(RECORDED INFORMATION begins)

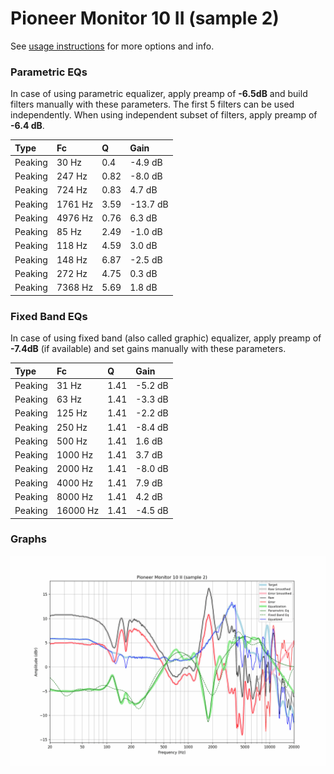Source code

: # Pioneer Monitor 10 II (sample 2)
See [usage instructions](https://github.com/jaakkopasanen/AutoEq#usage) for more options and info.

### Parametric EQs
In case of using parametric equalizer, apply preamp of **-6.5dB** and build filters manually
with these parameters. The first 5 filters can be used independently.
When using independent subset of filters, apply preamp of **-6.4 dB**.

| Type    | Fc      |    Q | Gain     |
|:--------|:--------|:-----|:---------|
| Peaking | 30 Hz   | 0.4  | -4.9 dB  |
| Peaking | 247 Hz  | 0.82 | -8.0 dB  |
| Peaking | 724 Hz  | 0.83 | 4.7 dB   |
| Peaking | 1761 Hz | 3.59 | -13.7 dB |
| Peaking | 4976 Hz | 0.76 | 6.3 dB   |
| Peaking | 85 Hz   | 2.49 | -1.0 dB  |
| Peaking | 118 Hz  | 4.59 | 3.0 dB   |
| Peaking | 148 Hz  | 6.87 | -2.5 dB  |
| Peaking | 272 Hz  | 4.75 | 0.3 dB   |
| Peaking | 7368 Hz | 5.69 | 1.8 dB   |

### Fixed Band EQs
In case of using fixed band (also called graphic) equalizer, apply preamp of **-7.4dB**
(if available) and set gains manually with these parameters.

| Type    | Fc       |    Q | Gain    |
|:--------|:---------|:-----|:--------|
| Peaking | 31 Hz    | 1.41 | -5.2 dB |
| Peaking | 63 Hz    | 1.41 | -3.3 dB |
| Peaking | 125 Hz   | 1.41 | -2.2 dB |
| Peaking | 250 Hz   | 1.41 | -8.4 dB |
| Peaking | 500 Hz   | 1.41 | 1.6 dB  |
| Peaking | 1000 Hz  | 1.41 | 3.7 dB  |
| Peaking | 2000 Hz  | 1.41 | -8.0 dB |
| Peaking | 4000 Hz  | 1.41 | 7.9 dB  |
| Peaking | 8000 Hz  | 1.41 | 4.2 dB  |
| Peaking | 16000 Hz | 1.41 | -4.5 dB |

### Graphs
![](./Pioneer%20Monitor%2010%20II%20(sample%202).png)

(RECORDED INFORMATION ends)
(RECORDED INFORMATION begins)

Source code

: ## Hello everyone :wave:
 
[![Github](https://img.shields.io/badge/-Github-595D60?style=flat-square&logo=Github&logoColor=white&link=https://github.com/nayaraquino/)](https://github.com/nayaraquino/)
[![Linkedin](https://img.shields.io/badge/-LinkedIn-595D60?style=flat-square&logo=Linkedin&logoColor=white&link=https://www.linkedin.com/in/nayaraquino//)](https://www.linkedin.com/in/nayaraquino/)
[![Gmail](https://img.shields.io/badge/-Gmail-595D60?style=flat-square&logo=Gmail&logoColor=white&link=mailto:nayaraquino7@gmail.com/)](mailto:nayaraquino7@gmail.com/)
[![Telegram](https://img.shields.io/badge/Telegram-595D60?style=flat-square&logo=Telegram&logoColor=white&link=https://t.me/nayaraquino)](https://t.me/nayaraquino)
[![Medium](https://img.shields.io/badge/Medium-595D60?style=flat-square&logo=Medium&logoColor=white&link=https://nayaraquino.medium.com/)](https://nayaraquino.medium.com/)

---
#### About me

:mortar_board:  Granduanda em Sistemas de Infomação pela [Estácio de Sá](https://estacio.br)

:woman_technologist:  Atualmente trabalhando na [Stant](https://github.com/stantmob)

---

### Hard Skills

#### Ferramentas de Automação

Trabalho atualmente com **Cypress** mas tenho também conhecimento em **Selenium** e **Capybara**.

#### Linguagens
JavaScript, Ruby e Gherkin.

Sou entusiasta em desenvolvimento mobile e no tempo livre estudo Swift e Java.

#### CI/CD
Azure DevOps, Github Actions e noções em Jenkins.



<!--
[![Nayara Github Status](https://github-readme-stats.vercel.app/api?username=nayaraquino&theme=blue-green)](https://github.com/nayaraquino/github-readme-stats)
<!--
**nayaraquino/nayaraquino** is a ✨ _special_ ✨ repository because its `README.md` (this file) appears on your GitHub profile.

(RECORDED INFORMATION ends)

Pull out each line of the entries that contains "using".

- WRITTEN RESPONSE
In case of using parametric equalizer, apply preamp of **-6.5dB** and build filters manually
When using independent subset of filters, apply preamp of **-6.4 dB**.
In case of using fixed band (also called graphic) equalizer, apply preamp of **-7.4dB**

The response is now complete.